= Beginning of Section =
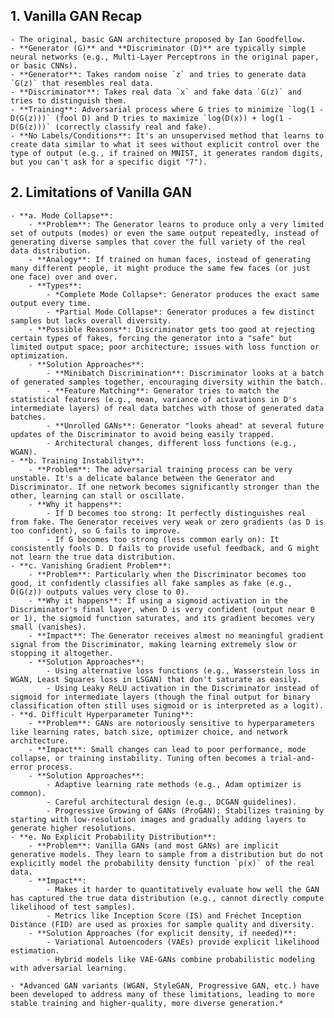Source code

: ## 1. Vanilla GAN Recap
    - The original, basic GAN architecture proposed by Ian Goodfellow.
    - **Generator (G)** and **Discriminator (D)** are typically simple neural networks (e.g., Multi-Layer Perceptrons in the original paper, or basic CNNs).
    - **Generator**: Takes random noise `z` and tries to generate data `G(z)` that resembles real data.
    - **Discriminator**: Takes real data `x` and fake data `G(z)` and tries to distinguish them.
    - **Training**: Adversarial process where G tries to minimize `log(1 - D(G(z)))` (fool D) and D tries to maximize `log(D(x)) + log(1 - D(G(z)))` (correctly classify real and fake).
    - **No Labels/Conditions**: It's an unsupervised method that learns to create data similar to what it sees without explicit control over the type of output (e.g., if trained on MNIST, it generates random digits, but you can't ask for a specific digit "7").

## 2. Limitations of Vanilla GAN
    - **a. Mode Collapse**:
        - **Problem**: The Generator learns to produce only a very limited set of outputs (modes) or even the same output repeatedly, instead of generating diverse samples that cover the full variety of the real data distribution.
        - **Analogy**: If trained on human faces, instead of generating many different people, it might produce the same few faces (or just one face) over and over.
        - **Types**:
            - *Complete Mode Collapse*: Generator produces the exact same output every time.
            - *Partial Mode Collapse*: Generator produces a few distinct samples but lacks overall diversity.
        - **Possible Reasons**: Discriminator gets too good at rejecting certain types of fakes, forcing the generator into a "safe" but limited output space; poor architecture; issues with loss function or optimization.
        - **Solution Approaches**:
            - **Minibatch Discrimination**: Discriminator looks at a batch of generated samples together, encouraging diversity within the batch.
            - **Feature Matching**: Generator tries to match the statistical features (e.g., mean, variance of activations in D's intermediate layers) of real data batches with those of generated data batches.
            - **Unrolled GANs**: Generator "looks ahead" at several future updates of the Discriminator to avoid being easily trapped.
            - Architectural changes, different loss functions (e.g., WGAN).
    - **b. Training Instability**:
        - **Problem**: The adversarial training process can be very unstable. It's a delicate balance between the Generator and Discriminator. If one network becomes significantly stronger than the other, learning can stall or oscillate.
        - **Why it happens**:
            - If D becomes too strong: It perfectly distinguishes real from fake. The Generator receives very weak or zero gradients (as D is too confident), so G fails to improve.
            - If G becomes too strong (less common early on): It consistently fools D. D fails to provide useful feedback, and G might not learn the true data distribution.
    - **c. Vanishing Gradient Problem**:
        - **Problem**: Particularly when the Discriminator becomes too good, it confidently classifies all fake samples as fake (e.g., D(G(z)) outputs values very close to 0).
        - **Why it happens**: If using a sigmoid activation in the Discriminator's final layer, when D is very confident (output near 0 or 1), the sigmoid function saturates, and its gradient becomes very small (vanishes).
        - **Impact**: The Generator receives almost no meaningful gradient signal from the Discriminator, making learning extremely slow or stopping it altogether.
        - **Solution Approaches**:
            - Using alternative loss functions (e.g., Wasserstein loss in WGAN, Least Squares loss in LSGAN) that don't saturate as easily.
            - Using Leaky ReLU activation in the Discriminator instead of sigmoid for intermediate layers (though the final output for binary classification often still uses sigmoid or is interpreted as a logit).
    - **d. Difficult Hyperparameter Tuning**:
        - **Problem**: GANs are notoriously sensitive to hyperparameters like learning rates, batch size, optimizer choice, and network architecture.
        - **Impact**: Small changes can lead to poor performance, mode collapse, or training instability. Tuning often becomes a trial-and-error process.
        - **Solution Approaches**:
            - Adaptive learning rate methods (e.g., Adam optimizer is common).
            - Careful architectural design (e.g., DCGAN guidelines).
            - Progressive Growing of GANs (ProGAN): Stabilizes training by starting with low-resolution images and gradually adding layers to generate higher resolutions.
    - **e. No Explicit Probability Distribution**:
        - **Problem**: Vanilla GANs (and most GANs) are implicit generative models. They learn to sample from a distribution but do not explicitly model the probability density function `p(x)` of the real data.
        - **Impact**:
            - Makes it harder to quantitatively evaluate how well the GAN has captured the true data distribution (e.g., cannot directly compute likelihood of test samples).
            - Metrics like Inception Score (IS) and Fréchet Inception Distance (FID) are used as proxies for sample quality and diversity.
        - **Solution Approaches (for explicit density, if needed)**:
            - Variational Autoencoders (VAEs) provide explicit likelihood estimation.
            - Hybrid models like VAE-GANs combine probabilistic modeling with adversarial learning.

    - *Advanced GAN variants (WGAN, StyleGAN, Progressive GAN, etc.) have been developed to address many of these limitations, leading to more stable training and higher-quality, more diverse generation.*
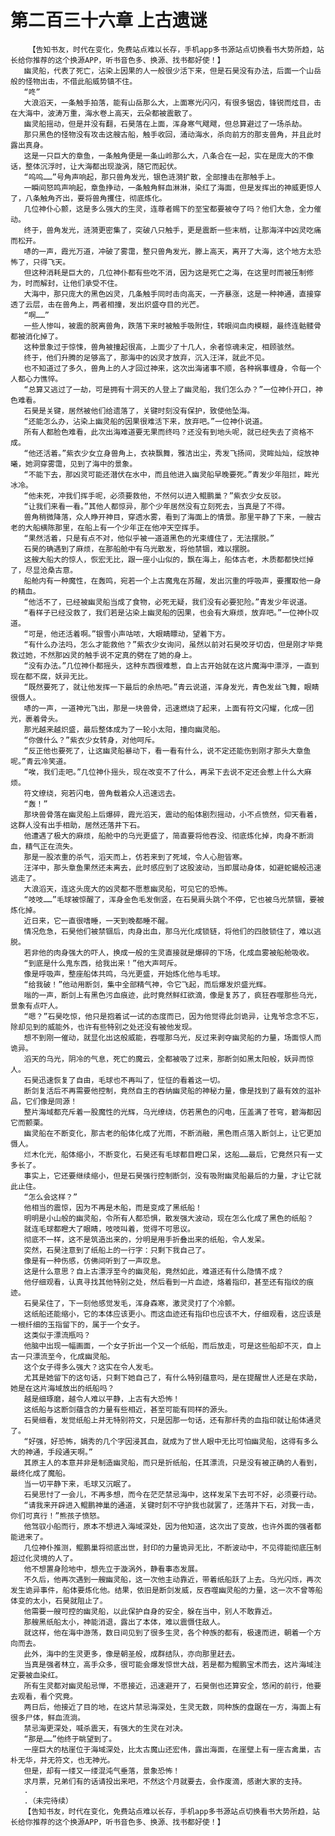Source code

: # 第二百三十六章 上古遗谜
        【告知书友，时代在变化，免费站点难以长存，手机app多书源站点切换看书大势所趋，站长给你推荐的这个换源APP，听书音色多、换源、找书都好使！】
       幽灵船，代表了死亡，沾染上因果的人一般很少活下来，但是石昊没有办法，后面一个山岳般的怪物出击，不借此船威势镇不住。
       “咚”
       大浪滔天，一条触手拍落，能有山岳那么大，上面寒光闪闪，有很多锯齿，锋锐而炫目，击在大海中，波涛万重，海水卷上高天，云朵都被震散了。
       幽灵船摇动，但是并没有翻，石昊落在上面，浑身寒气飕飕，但总算避过了一场杀劫。
       那只黑色的怪物没有攻击这艘古船，触手收回，涌动海水，杀向前方的那支兽角，并且此时露出真身。
       这是一只巨大的章鱼，一条触角便是一条山岭那么大，八条合在一起，实在是庞大的不像话，整体沉浮时，让大海都出现漩涡，随它而起伏。
       “呜呜……”号角声响起，那只兽角发光，银色涟漪扩散，全部撞击在那触手上。
       一瞬间怒鸣声响起，章鱼挣动，一条触角鲜血淋淋，染红了海面，但是发挥出的神威更惊人了，八条触角齐出，要将兽角攫住，彻底炼化。
       几位神仆心颤，这是多么强大的生灵，连尊者赐下的至宝都要被夺了吗？他们大急，全力催动。
       终于，兽角发光，涟漪更密集了，突破八只触手，更是震断一些末梢，让那海洋中凶灵吃痛而松开。
       哧的一声，霞光万道，冲破了雾霭，整只兽角发光，滕上高天，离开了大海，这个地方太恐怖了，只得飞天。
       但这种消耗是巨大的，几位神仆都有些吃不消，因为这是死亡之海，在这里时而被压制修为，时而解封，让他们承受不住。
       大海中，那只庞大的黑色凶灵，几条触手同时击向高天，一齐暴涨，这是一种神通，直接穿透了云层，击在兽角上，两者相撞，发出炽盛夺目的光芒。
       “啊……”
       一些人惨叫，被震的脱离兽角，跌落下来时被触手吸附住，转眼间血肉模糊，最终连骷髅骨都被消化掉了。
       这种景象过于惊悚，兽角被撞起很高，上面少了十几人，余者惊魂未定，相顾骇然。
       终于，他们升腾的足够高了，那海中的凶灵才放弃，沉入汪洋，就此不见。
       也不知道过了多久，兽角上的人才回过神来，这次出海诸事不顺，各种祸事缠身，令每一个人都心力憔悴。
       “总算又逃过了一劫，可是拥有十洞天的人登上了幽灵船，我们怎么办？”一位神仆开口，神色难看。
       石昊是关键，居然被他们给遗落了，关键时刻没有保护，致使他坠海。
       “还能怎么办，沾染上幽灵船的因果很难活下来，放弃吧。”一位神仆说道。
       所有人都脸色难看，此次出海难道要无果而终吗？还没有到地头呢，就已经失去了资格不成。
       “他还活着。”紫衣少女立身兽角上，衣袂飘舞，雅洁出尘，秀发飞扬间，灵眸灿灿，绽放神曦，她洞穿雾霭，见到了海中的景象。
       “不能下去，那凶灵可能还潜伏在水中，而且他进入幽灵船早晚要死。”青发少年阻拦，眸光冰冷。
       “他未死，冲我们挥手呢，必须要救他，不然何以进入鲲鹏巢？”紫衣少女反驳。
       “让我们来看一看。”其他人都惊异，那个少年居然没有立刻死去，当真是了不得。
       兽角稍微降落，众人睁开神目，穿透水雾，看到了海面上的情景。那里平静了下来，一艘古老的大船横陈那里，在船上有一个少年正在他冲天空挥手。
       “果然活着，只是有点不对，他似乎被一道道黑色的光束缠住了，无法摆脱。”
       石昊的确遇到了麻烦，在那船舱中有乌光散发，将他禁锢，难以摆脱。
       这艘大船大的惊人，恢宏无比，跟一座小山似的，飘在海上，船体古老，木质都都快烂掉了，尽显沧桑古意。
       船舱内有一种魔性，在轰鸣，宛若一个上古魔鬼在苏醒，发出沉重的呼吸声，要攫取他一身的精血。
       “他活不了，已经被幽灵船当成了食物，必死无疑，我们没有必要犯险。”青发少年说道。
       “看样子已经没救了，我们若是沾染上幽灵船的因果，也会有大麻烦，放弃吧。”一位神仆叹道。
       “可是，他还活着啊。”银雪小声咕哝，大眼睛瞟动，望着下方。
       “有什么办法吗，怎么才能救他？”紫衣少女询问，虽然以前对石昊咬牙切齿，但是刚才毕竟救过她，不然那凶灵的触手说不定真的劈在了她的身上。
       “没有办法。”几位神仆都摇头，这种东西很难惹，自上古开始就在这片魔海中漂浮，一直到现在都不腐，妖异无比。
       “既然要死了，就让他发挥一下最后的余热吧。”青云说道，浑身发光，青色发丝飞舞，眼睛很慑人。
       哧的一声，一道神光飞出，那是一块兽骨，迅速燃烧了起来，上面有符文闪耀，化成一团光，裹着骨头。
       那光越来越炽盛，最后整体成为了一轮小太阳，撞向幽灵船。
       “你做什么？”紫衣少女转身，对他呵斥。
       “反正他也要死了，让这幽灵船暴动下，看一看有什么，说不定还能伤到刚才那头大章鱼呢。”青云冷笑道。
       “唉，我们走吧。”几位神仆摇头，现在改变不了什么，再呆下去说不定还会惹上什么大麻烦。
       符文缭绕，宛若闪电，兽角载着众人迅速远去。
       “轰！”
       那块兽骨落在幽灵船上后爆碎，霞光滔天，震动的船体剧烈摇动，小不点愤然，仰天看着，这群人没有出手相助，居然还落井下石。
       他遭遇了极大的麻烦，船舱中的乌光更盛了，简直要将他吞没、彻底炼化掉，肉身不断淌血，精气正在流失。
       那是一股浓重的杀气，滔天而上，仿若来到了死域，令人心胆皆寒。
       汪洋中，那头章鱼果然还未离去，此时感应到了这股波动，当即展动身体，如避蛇蝎般迅速逃走了。
       大浪滔天，连这头庞大的凶灵都不愿惹幽灵船，可见它的恐怖。
       “吱吱……”毛球被惊醒了，浑身金色毛发倒竖，在石昊肩头跳个不停，它也被乌光禁锢，要被炼化掉。
       近日来，它一直很嗜睡，一天到晚都睡不醒。
       情况危急，石昊他们被禁锢后，肉身出血，那乌光化成锁链，将他们的四肢锁住了，难以逃脱。
       若非他的肉身强大的吓人，换成一般的生灵直接就是爆碎的下场，化成血雾被船舱吸收。
       “到底是什么鬼东西，给我出来！”他大声呵斥。
       像是呼吸声，整座船体共鸣，乌光更盛，开始炼化他与毛球。
       “给我破！”他动用断剑，集中全部精气神，令它飞起，而后爆发炽盛光辉。
       嗡的一声，断剑上有黑色污血痕迹，此时竟然鲜红欲滴，像是复苏了，疯狂吞噬那些乌光，景象有点吓人。
       “嗯？”石昊吃惊，他只是抱着试一试的态度而已，因为他觉得此剑诡异，让鬼爷念念不忘，除却见到的威能外，也许有些特别之处还没有被他发现。
       想不到刚一催动，就显化出这般威能，吞噬那乌光，反过来剥夺幽灵船的力量，场面惊人而诡异。
       滔天的乌光，阴冷的气息，死亡的魔云，全都被吸了过来，那断剑如黑太阳般，妖异而惊人。
       石昊迅速恢复了自由，毛球也不再叫了，怔怔的看着这一切。
       断剑复活后不再需要他控制，竟然自主的吞纳幽灵船的神秘力量，像是找到了最有效的滋补品，它们像是同源！
       整片海域都充斥着一股魔性的光辉，乌光缭绕，仿若黑色的闪电，压盖满了苍穹，碧海都因它而颤栗。
       幽灵船在不断变化，那古老的船体化成了光雨，不断消融，黑色雨点落入断剑上，让它更加慑人。
       烂木化光，船体缩小，不断变化，石昊还有毛球都目瞪口呆，这船……最后，它竟然只有一丈多长了。
       事实上，它还要继续缩小，但是石昊强行控制断剑，没有吸附幽灵船最后的力量，才让它就此止住。
       “怎么会这样？”
       他相当的震惊，因为不再是木船，而是变成了黑纸船！
       明明是小山般的幽灵船，令所有人都恐惧，散发强大波动，现在怎么化成了黑色的纸船？
       就连毛球都瞪大了眼睛，吱吱叫着，觉得不可思议。
       彻底不一样，这不是筑造出来的，分明是用手折叠出来的纸船，令人发呆。
       突然，石昊注意到了纸船上的一行字：只剩下我自己了。
       像是有一种伤感，仿佛间听到了一声叹息。
       这是什么意思？自上古漂浮至今的幽灵船，竟然如此，难道还有什么隐情不成？
       他仔细观看，认真寻找其他特别之处，然后看到一片血迹，烙着指印，甚至还有指纹的痕迹。
       石昊呆住了，下一刻他感觉发毛，浑身森寒，激灵灵打了个冷颤。
       这纸船还能缩小，它的本体应该更小。而这血迹还有指印也应该不大，仔细观看，这应该是一根纤细的玉指留下的，属于一个女子。
       这类似于漂流瓶吗？
       他脑中出现一幅画面，一个女子折出一个又一个纸船，而后放走，可是这些船却不灭，自上古一只漂流至今，化成幽灵船。
       这个女子得多么强大？这实在令人发毛。
       尤其是她留下的这句话，只剩下她自己了，有什么特别蕴意吗，是在提醒世人还是在求助，她是在这片海域放出的纸船吗？
       越是细琢磨，越令人难以平静，上古有大恐怖！
       这纸船与这断剑蕴含的力量有些相近，甚至可能有同样的源头。
       石昊细看，发觉纸船上并无特别符文，只是因那一句话，还有那纤秀的血指印就让船体通灵了。
       “好强，好恐怖，娟秀的几个字因浸其血，就成为了世人眼中无比可怕幽灵船，这得有多么大的神通，手段通天啊。”
       其原主人的本意并非是制造幽灵船，而只是折纸船，任其漂流，只是没有被正确的人看到，最终化成了魔船。
       当一切平静下来，毛球又沉眠了。
       石昊思忖了一会儿，不再多想，而今在茫茫禁忌海中，这样发呆下去可不好，必须要行动。
       “请我来开辟进入鲲鹏神巢的通道，关键时刻不守护我也就罢了，还落井下石，对我一击，你们可真行！”熊孩子愤怒。
       他驾驭小船而行，原本不想进入海域深处，因为他知道，这次出了变故，也许外面的强者都能进来了。
       几位神仆推测，鲲鹏巢将彻底出世，封印的力量诡异无比，不断波动中，不见得能彻底压制超过化灵境的人了。
       他不想置身险地中，想先立于漩涡外，静看事态发展。
       不久后，他再次遇到一艘幽灵船，这一次他主动靠近，带着纸船跃了上去。乌光闪烁，再次发生诡异事件，船体要炼化他。结果，依旧是断剑发威，反吞噬幽灵船的力量，这一次不曾等船体变的太小，石昊就阻止了。
       他需要一艘可控的幽灵船，以此保护自身的安全，躲在当中，别人不敢靠近。
       那艘黑纸船太小，神能消退，露出了本体，难以震慑住敌人。
       就这样，他在海中游荡，数日间见到了很多生灵，各个种族的都有，极速而进，朝着一个方向而去。
       此外，海中的生灵更多，像是朝圣般，成群结队，亦向那里赶去。
       当真是强者林立，高手众多，很可能会爆发惊世大战，若是都为鲲鹏宝术而去，这片海域注定要被血染红。
       所有生灵都对幽灵船忌惮，不愿接近，迅速避开了，石昊倒也还算安全，悠闲的前行，他要去观看，看个究竟。
       两日后，他接近了目的地，在这片禁忌海深处，生灵无数，同种族的盘踞在一方，海面上有很多尸体，鲜血流淌。
       禁忌海更深处，喊杀震天，有强大的生灵在对决。
       “那是……”他终于眺望到了。
       一座巨大的枯崖位于海域深处，比太古魔山还宏伟，露出海面，在崖壁上有一座古禽巢，古朴无华，并无符文，也无神光。
       但是，却有一缕又一缕混沌气垂落，景象恐怖！
       求月票，兄弟们有的话请投出来吧，不然这个月就要去，会作废滴，感谢大家的支持。
       .
       .（未完待续）
       【告知书友，时代在变化，免费站点难以长存，手机app多书源站点切换看书大势所趋，站长给你推荐的这个换源APP，听书音色多、换源、找书都好使！】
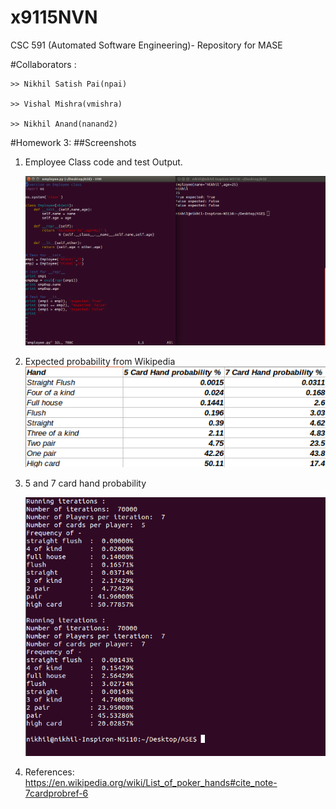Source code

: # x9115NVN
CSC 591 (Automated Software Engineering)- Repository for MASE

#Collaborators :

	>> Nikhil Satish Pai(npai)

	>> Vishal Mishra(vmishra)

	>> Nikhil Anand(nanand2)

#Homework 3:
##Screenshots

1. Employee Class code and test Output.

	![soemTExt](./images/class.png)

2. Expected probability from Wikipedia
   ![soemTExt](./images/poker_prob.png)

3. 5 and 7 card hand probability

   ![soemTExt](./images/poker_out.png)

5. References:  
   https://en.wikipedia.org/wiki/List_of_poker_hands#cite_note-7cardprobref-6  	
   
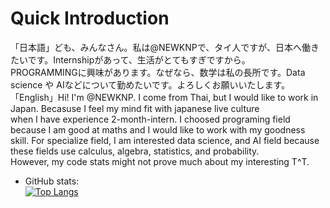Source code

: # Quick Introduction
  「日本語」ども、みんなさん。私は@NEWKNPで、タイ人ですが、日本へ働きたいです。Internshipがあって、生活がとてもすぎですから。  
    PROGRAMMINGに興味があります。なぜなら、数学は私の長所です。Data science や AIなどについて勤めたいです。よろしくお願いいたします。  
   「English」Hi! I'm @NEWKNP. I come from Thai, but I would like to work in Japan. Becasuse I feel my mind fit with japanese live culture  
    when I have experience 2-month-intern. I choosed programing field because I am good at maths and I would like to work with my goodness skill.
    For specialize field, I am interested data science, and AI field because these fields use calculus, algebra, statistics, and probability.  
    However, my code stats might not prove much about my interesting T^T.  
 
* GitHub stats:  
[![Top Langs](https://github-readme-stats.vercel.app/api/top-langs/?username=NEWKNP&layout=compact)](https://github.com/NEWKNP/github-readme-stats)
= End of Section =
EXERCISE GOAL:
Leave the pictures out, and restate exactly the lines from the start of the records through the one that contains "- **Minibatch Discrimination**: Discriminator".

WRITTEN ANSWER:
Source code

: ## 1. Vanilla GAN Recap
    - The original, basic GAN architecture proposed by Ian Goodfellow.
    - **Generator (G)** and **Discriminator (D)** are typically simple neural networks (e.g., Multi-Layer Perceptrons in the original paper, or basic CNNs).
    - **Generator**: Takes random noise `z` and tries to generate data `G(z)` that resembles real data.
    - **Discriminator**: Takes real data `x` and fake data `G(z)` and tries to distinguish them.
    - **Training**: Adversarial process where G tries to minimize `log(1 - D(G(z)))` (fool D) and D tries to maximize `log(D(x)) + log(1 - D(G(z)))` (correctly classify real and fake).
    - **No Labels/Conditions**: It's an unsupervised method that learns to create data similar to what it sees without explicit control over the type of output (e.g., if trained on MNIST, it generates random digits, but you can't ask for a specific digit "7").

## 2. Limitations of Vanilla GAN
    - **a. Mode Collapse**:
        - **Problem**: The Generator learns to produce only a very limited set of outputs (modes) or even the same output repeatedly, instead of generating diverse samples that cover the full variety of the real data distribution.
        - **Analogy**: If trained on human faces, instead of generating many different people, it might produce the same few faces (or just one face) over and over.
        - **Types**:
            - *Complete Mode Collapse*: Generator produces the exact same output every time.
            - *Partial Mode Collapse*: Generator produces a few distinct samples but lacks overall diversity.
        - **Possible Reasons**: Discriminator gets too good at rejecting certain types of fakes, forcing the generator into a "safe" but limited output space; poor architecture; issues with loss function or optimization.
        - **Solution Approaches**:
            - **Minibatch Discrimination**: Discriminator looks at a batch of generated samples together, encouraging diversity within the batch.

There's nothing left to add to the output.